---- Given data

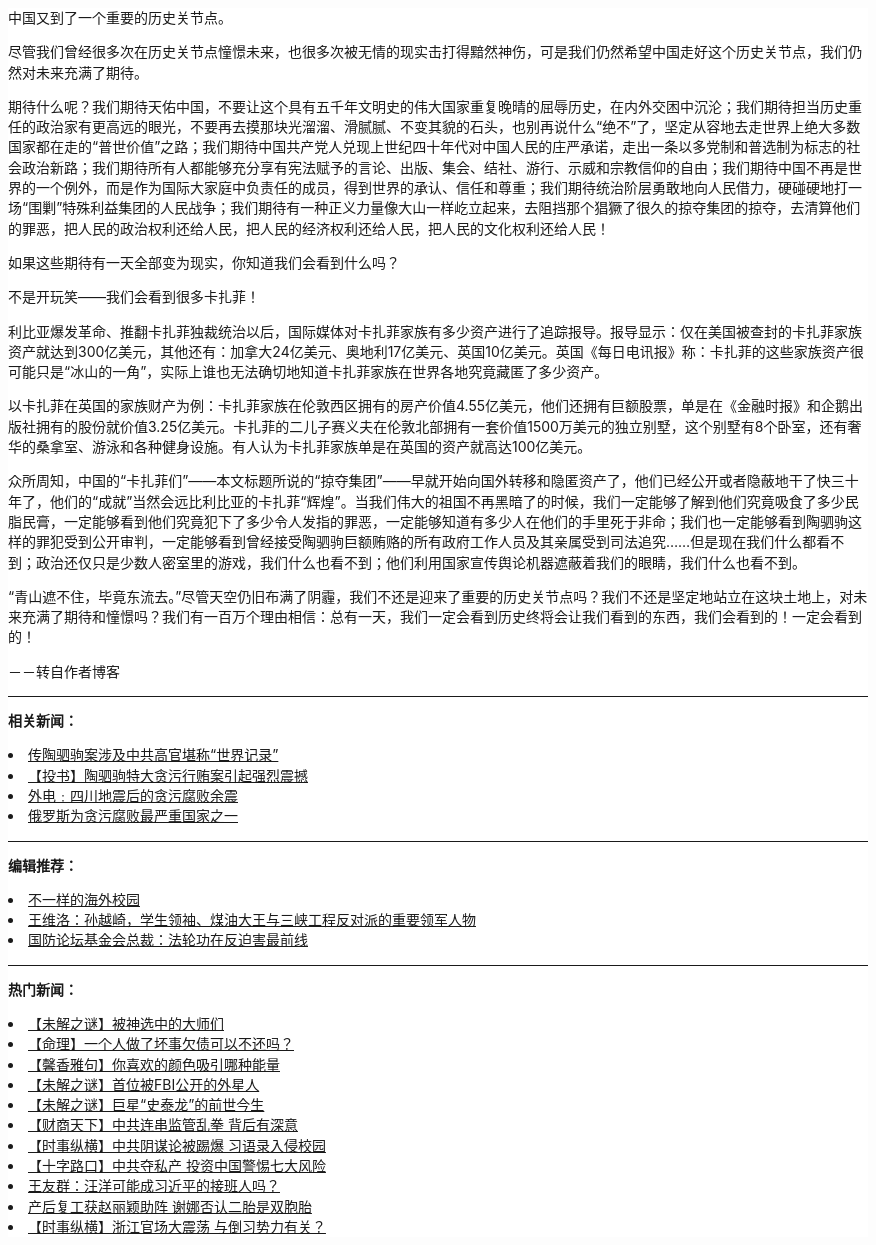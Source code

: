 <p>中国又到了一个重要的历史关节点。</p>
<p>尽管我们曾经很多次在历史关节点憧憬未来，也很多次被无情的现实击打得黯然神伤，可是我们仍然希望中国走好这个历史关节点，我们仍然对未来充满了期待。</p>
<p>期待什么呢？我们期待天佑中国，不要让这个具有五千年文明史的伟大国家重复晚晴的屈辱历史，在内外交困中沉沦；我们期待担当历史重任的政治家有更高远的眼光，不要再去摸那块光溜溜、滑腻腻、不变其貌的石头，也别再说什么“绝不”了，坚定从容地去走世界上绝大多数国家都在走的“普世价值”之路；我们期待中国共产党人兑现上世纪四十年代对中国人民的庄严承诺，走出一条以多党制和普选制为标志的社会政治新路；我们期待所有人都能够充分享有宪法赋予的言论、出版、集会、结社、游行、示威和宗教信仰的自由；我们期待中国不再是世界的一个例外，而是作为国际大家庭中负责任的成员，得到世界的承认、信任和尊重；我们期待统治阶层勇敢地向人民借力，硬碰硬地打一场“围剿”特殊利益集团的人民战争；我们期待有一种正义力量像大山一样屹立起来，去阻挡那个猖獗了很久的掠夺集团的掠夺，去清算他们的罪恶，把人民的政治权利还给人民，把人民的经济权利还给人民，把人民的文化权利还给人民！</p>
<p>如果这些期待有一天全部变为现实，你知道我们会看到什么吗？</p>
<p>不是开玩笑——我们会看到很多卡扎菲！</p>
<p>利比亚爆发革命、推翻卡扎菲独裁统治以后，国际媒体对卡扎菲家族有多少资产进行了追踪报导。报导显示：仅在美国被查封的卡扎菲家族资产就达到300亿美元，其他还有：加拿大24亿美元、奥地利17亿美元、英国10亿美元。英国《每日电讯报》称：卡扎菲的这些家族资产很可能只是“冰山的一角”，实际上谁也无法确切地知道卡扎菲家族在世界各地究竟藏匿了多少资产。</p>
<p>以卡扎菲在英国的家族财产为例：卡扎菲家族在伦敦西区拥有的房产价值4.55亿美元，他们还拥有巨额股票，单是在《金融时报》和企鹅出版社拥有的股份就价值3.25亿美元。卡扎菲的二儿子赛义夫在伦敦北部拥有一套价值1500万美元的独立别墅，这个别墅有8个卧室，还有奢华的桑拿室、游泳和各种健身设施。有人认为卡扎菲家族单是在英国的资产就高达100亿美元。</p>
<p>众所周知，中国的“卡扎菲们”——本文标题所说的“掠夺集团”——早就开始向国外转移和隐匿资产了，他们已经公开或者隐蔽地干了快三十年了，他们的“成就”当然会远比利比亚的卡扎菲“辉煌”。当我们伟大的祖国不再黑暗了的时候，我们一定能够了解到他们究竟吸食了多少民脂民膏，一定能够看到他们究竟犯下了多少令人发指的罪恶，一定能够知道有多少人在他们的手里死于非命；我们也一定能够看到陶驷驹这样的罪犯受到公开审判，一定能够看到曾经接受陶驷驹巨额贿赂的所有政府工作人员及其亲属受到司法追究……但是现在我们什么都看不到；政治还仅只是少数人密室里的游戏，我们什么也看不到；他们利用国家宣传舆论机器遮蔽着我们的眼睛，我们什么也看不到。</p>
<p>“青山遮不住，毕竟东流去。”尽管天空仍旧布满了阴霾，我们不还是迎来了重要的历史关节点吗？我们不还是坚定地站立在这块土地上，对未来充满了期待和憧憬吗？我们有一百万个理由相信：总有一天，我们一定会看到历史终将会让我们看到的东西，我们会看到的！一定会看到的！</p>
<p>－－转自作者博客</p>
	
<hr>


<strong>相关新闻：</strong>
<li><a href="https://github.com/tjupgq327/djy/blob/master/gb/4/1/14/n448787.md#1">传陶驷驹案涉及中共高官堪称“世界记录”</a></li>
<li><a href="https://github.com/tjupgq327/djy/blob/master/gb/5/1/28/n796563.md#1">【投书】陶驷驹特大贪污行贿案引起强烈震撼</a></li>
<li><a href="https://github.com/tjupgq327/djy/blob/master/gb/8/5/30/n2136787.md#1">外电﹕四川地震后的贪污腐败余震</a></li>
<li><a href="https://github.com/tjupgq327/djy/blob/master/gb/8/6/10/n2148544.md#1">俄罗斯为贪污腐败最严重国家之一</a></li>
<hr>


<strong>编辑推荐：</strong>
<li><a href="https://github.com/upjkzu3674/djy/blob/master/gb/18/6/9/n10469652.md?dfh#1" target="_blank">不一样的海外校园</a></li><li><a href="https://github.com/tsiac2612/djy/blob/master/gb/19/5/15/n11261433.md#1" target="_blank">王维洛：孙越崎，学生领袖、煤油大王与三峡工程反对派的重要领军人物</a></li><li><a href="https://github.com/tsiac2612/djy/blob/master/gb/19/7/19/n11396317.md#1" target="_blank">国防论坛基金会总裁：法轮功在反迫害最前线</a></li>
<hr>

<strong>热门新闻：</strong>
<li><a href="https://github.com/tjupgq327/djy/blob/master/gb/21/8/17/n13169214.md#1">【未解之谜】被神选中的大师们</a></li>
<li><a href="https://github.com/tjupgq327/djy/blob/master/gb/21/7/23/n13108843.md#1">【命理】一个人做了坏事欠债可以不还吗？</a></li>
<li><a href="https://github.com/tjupgq327/djy/blob/master/gb/21/8/15/n13163984.md#1">【馨香雅句】你喜欢的颜色吸引哪种能量</a></li>
<li><a href="https://github.com/tjupgq327/djy/blob/master/gb/21/8/22/n13180040.md#1">【未解之谜】首位被FBI公开的外星人</a></li>
<li><a href="https://github.com/tjupgq327/djy/blob/master/gb/21/8/19/n13174434.md#1">【未解之谜】巨星“史泰龙”的前世今生</a></li>
<li><a href="https://github.com/tjupgq327/djy/blob/master/gb/21/8/24/n13185386.md#1">【财商天下】中共连串监管乱拳 背后有深意</a></li>
<li><a href="https://github.com/tjupgq327/djy/blob/master/gb/21/8/24/n13185288.md#1">【时事纵横】中共阴谋论被踢爆 习语录入侵校园</a></li>
<li><a href="https://github.com/tjupgq327/djy/blob/master/gb/21/8/24/n13184312.md#1">【十字路口】中共夺私产 投资中国警惕七大风险</a></li>
<li><a href="https://github.com/tjupgq327/djy/blob/master/gb/21/8/23/n13182734.md#1">王友群：汪洋可能成习近平的接班人吗？</a></li>
<li><a href="https://github.com/tjupgq327/djy/blob/master/gb/21/8/22/n13180297.md#1">产后复工获赵丽颖助阵 谢娜否认二胎是双胞胎</a></li>
<li><a href="https://github.com/tjupgq327/djy/blob/master/gb/21/8/23/n13182888.md#1">【时事纵横】浙江官场大震荡 与倒习势力有关？</a></li>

--------

What is being asked:
Return, from the data, each line where the string "strong" occurs.

Result of the exercise:
<strong>相关新闻：</strong>
<strong>编辑推荐：</strong>
<strong>热门新闻：</strong>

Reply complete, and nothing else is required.